The integration of health and social care is crucial to provide a patient-centred service that makes the best use of resources. With care and caution, and with movement in the right direction, it is possible to do more with less. Innovative approaches such as the “Transforming Your Care” initiative are examples of how we can modernise the public sector to deliver real results with a tighter budget. Health and social care need to be seen as equal partners and provided with the necessary resources to deliver high quality services that actually serve the people. “Resources” does not necessarily mean increased funding. We know that we are living in tough times financially, and while funding is always desirable, success should be judged on results rather than the bill for the investment.
Social care is important in its own right. The Local Government Association claims there is a continuing lack of proportionality between additional funding for the NHS and adult social care.
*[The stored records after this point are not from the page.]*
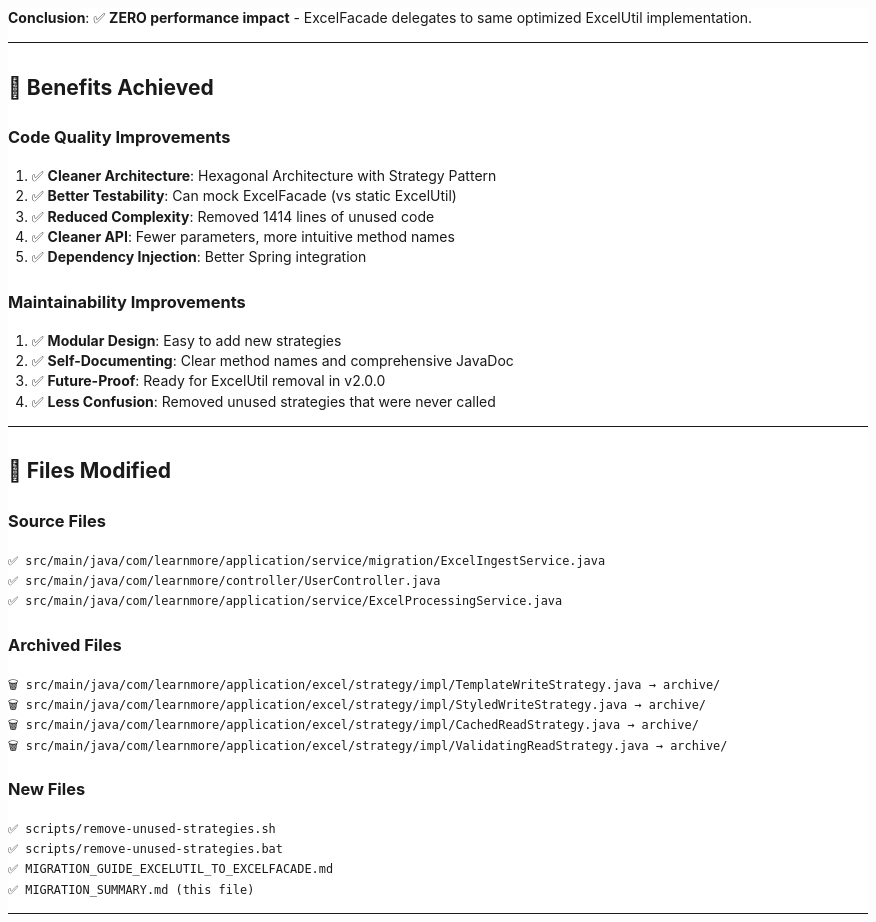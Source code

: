 **Conclusion**: ✅ **ZERO performance impact** - ExcelFacade delegates to same optimized ExcelUtil implementation.

---

## 🎁 Benefits Achieved

### Code Quality Improvements

1. ✅ **Cleaner Architecture**: Hexagonal Architecture with Strategy Pattern
2. ✅ **Better Testability**: Can mock ExcelFacade (vs static ExcelUtil)
3. ✅ **Reduced Complexity**: Removed 1414 lines of unused code
4. ✅ **Cleaner API**: Fewer parameters, more intuitive method names
5. ✅ **Dependency Injection**: Better Spring integration

### Maintainability Improvements

1. ✅ **Modular Design**: Easy to add new strategies
2. ✅ **Self-Documenting**: Clear method names and comprehensive JavaDoc
3. ✅ **Future-Proof**: Ready for ExcelUtil removal in v2.0.0
4. ✅ **Less Confusion**: Removed unused strategies that were never called

---

## 📁 Files Modified

### Source Files

```
✅ src/main/java/com/learnmore/application/service/migration/ExcelIngestService.java
✅ src/main/java/com/learnmore/controller/UserController.java
✅ src/main/java/com/learnmore/application/service/ExcelProcessingService.java
```

### Archived Files

```
🗑️ src/main/java/com/learnmore/application/excel/strategy/impl/TemplateWriteStrategy.java → archive/
🗑️ src/main/java/com/learnmore/application/excel/strategy/impl/StyledWriteStrategy.java → archive/
🗑️ src/main/java/com/learnmore/application/excel/strategy/impl/CachedReadStrategy.java → archive/
🗑️ src/main/java/com/learnmore/application/excel/strategy/impl/ValidatingReadStrategy.java → archive/
```

### New Files

```
✅ scripts/remove-unused-strategies.sh
✅ scripts/remove-unused-strategies.bat
✅ MIGRATION_GUIDE_EXCELUTIL_TO_EXCELFACADE.md
✅ MIGRATION_SUMMARY.md (this file)
```

---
While much of the funding for the NHS is front-loaded, additional resources from the better care fund will not be available until 2017. Can the Minister say whether it is possible to consider implementing the better care fund on a shorter timescale? We will not be facing problems down the road in 2017; we are facing them right now, as Members have said and will continue to say. The Government need to make a greater effort to address the issue and ensure that the social care sector is adequately funded and resourced as we seek to make the appropriate reforms to make it a versatile and modern service that delivers for the people that it needs to.